Governments may sign treaties of alliance to provide military protection for their countries. Such a treaty may require that the signing countries help one another if any of them is attacked. In 1949, the United States, Canada, and a number of European nations signed a treaty of alliance called the North Atlantic Treaty.

 

Countries may sign arms-control treaties to limit, regulate, reduce, or eliminate certain weapons or armed forces. Since 1960, a number of treaties to control nuclear weapons have been signed by the United States, the Soviet Union, and other countries.

International law consists of rules that governments are expected to observe in their relations with one another. Some rules have developed through custom. Others have been established in treaties.

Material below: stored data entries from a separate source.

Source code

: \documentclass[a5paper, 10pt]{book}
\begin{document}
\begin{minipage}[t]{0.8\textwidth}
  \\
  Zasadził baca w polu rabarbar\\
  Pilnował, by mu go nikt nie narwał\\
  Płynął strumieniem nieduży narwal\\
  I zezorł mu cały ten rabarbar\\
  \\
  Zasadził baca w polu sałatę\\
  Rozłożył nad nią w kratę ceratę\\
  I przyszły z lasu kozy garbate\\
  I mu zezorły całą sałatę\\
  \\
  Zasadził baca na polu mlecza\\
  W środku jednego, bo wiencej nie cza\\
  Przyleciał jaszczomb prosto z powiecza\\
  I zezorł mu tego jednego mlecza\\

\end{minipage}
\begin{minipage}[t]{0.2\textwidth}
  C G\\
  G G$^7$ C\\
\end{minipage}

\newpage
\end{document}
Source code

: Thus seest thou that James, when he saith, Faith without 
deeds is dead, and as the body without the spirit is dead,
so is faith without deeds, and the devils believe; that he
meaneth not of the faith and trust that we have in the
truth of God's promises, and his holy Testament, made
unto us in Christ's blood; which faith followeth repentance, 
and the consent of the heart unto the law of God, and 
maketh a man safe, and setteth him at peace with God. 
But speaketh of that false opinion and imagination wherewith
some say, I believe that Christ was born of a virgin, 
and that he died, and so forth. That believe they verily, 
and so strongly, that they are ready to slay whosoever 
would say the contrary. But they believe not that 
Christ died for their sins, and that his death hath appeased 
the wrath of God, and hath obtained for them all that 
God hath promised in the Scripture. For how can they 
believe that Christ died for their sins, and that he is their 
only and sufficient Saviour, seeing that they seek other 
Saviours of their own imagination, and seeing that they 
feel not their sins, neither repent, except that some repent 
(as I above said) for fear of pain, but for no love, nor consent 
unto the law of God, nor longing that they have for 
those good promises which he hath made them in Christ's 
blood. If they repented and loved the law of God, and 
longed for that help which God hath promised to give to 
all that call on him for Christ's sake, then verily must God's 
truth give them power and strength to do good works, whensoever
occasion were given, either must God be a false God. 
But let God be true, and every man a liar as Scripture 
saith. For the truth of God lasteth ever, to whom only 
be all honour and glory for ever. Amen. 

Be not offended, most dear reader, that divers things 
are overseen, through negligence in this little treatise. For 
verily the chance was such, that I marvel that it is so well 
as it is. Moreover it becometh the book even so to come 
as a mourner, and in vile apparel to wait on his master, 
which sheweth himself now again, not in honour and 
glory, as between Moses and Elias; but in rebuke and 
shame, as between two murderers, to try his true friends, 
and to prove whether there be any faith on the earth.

International law deals with both war and peace. It includes rules regarding the conduct and treatment of neutral nations during wartime. In addition, international law deals with such matters as the rights of persons travelling abroad, the rights of merchant ships outside their own waters, and the rights of aircraft flying through a foreign country's airspace. The International Court of Justice, an agency of the UN, settles certain international disputes on the basis of international law. But no country has to appear before the court unless wishes to do so.

Nonmilitary sanctions may be used by one country, to pressure another country to change its policies. Such sanctions include boycotts and embargoes. Sanctions also include the suspension of financial assistance.

Embargo is an order designed to stop the movement of goods to another country by land, sea, or air. An embargo, issued by a government, may forbid certain merchant ships to enter or leave its ports.

A government may impose an embargo to hamper the military efforts of another government. Sometimes a government imposes an embargo to express its disapproval of actions taken by another government. The embargo is intended to pressure the offending government to change its actions.

The use of embargoes is recognized by the United Nations. In 1951, UN member countries were urged to support the UN forces in the Korean War by not sending weapons to areas controlled by Chinese and North Korean communists.

Boycott is a refusal to deal with an individual, organization, or country. Most boycotts involve a refusal to buy a firm's or country's products. The use of boycott is commonly employed by trade unions, consumer groups, and governments to force a company or government to change its policies.

The word boycott comes from the name of Charles C. Boycott, a British land agent of the 1805. Boycott demanded such high rents that his tenants refused to have anything to do with him.

Trade unions have used boycotts to gain better working conditions for their members. There are two main kinds of labour boycotts, primary and secondary. In a primary boycott, employees refuse to purchase their company's products. Such boycotts are usually ineffective because relatively little of a firm's output is bought by its own workers. In a secondary boycott, striking employees bring pressure on workers in other companies to stop doing business with their employer. In many countries, secondary boycotts are illegal.

 

Consumer groups use boycotts as an effective form of protest in Europe after World War II (1939-1945), many people in the countries that had been occupied by the Germans would not buy goods produced in Germany. In the United States in 1955 and 1956, blacks in Montgomery, Alabama, boycotted the city bus system and forced an end to its segregated seating policy. Since the 1960’s, consumers in several countries have refused to buy goods from South Africa as a protest against the South African government's policy of apartheid.

Governments have used boycotts for various purposes. For example, many Arab nations boycott Israel because they oppose the existence of a Jewish state in the Middle East. The United States and several other countries refused to attend the 1980 Olympic Games in Moscow to protest against the Soviet Union's invasion of Afghanistan in 1979.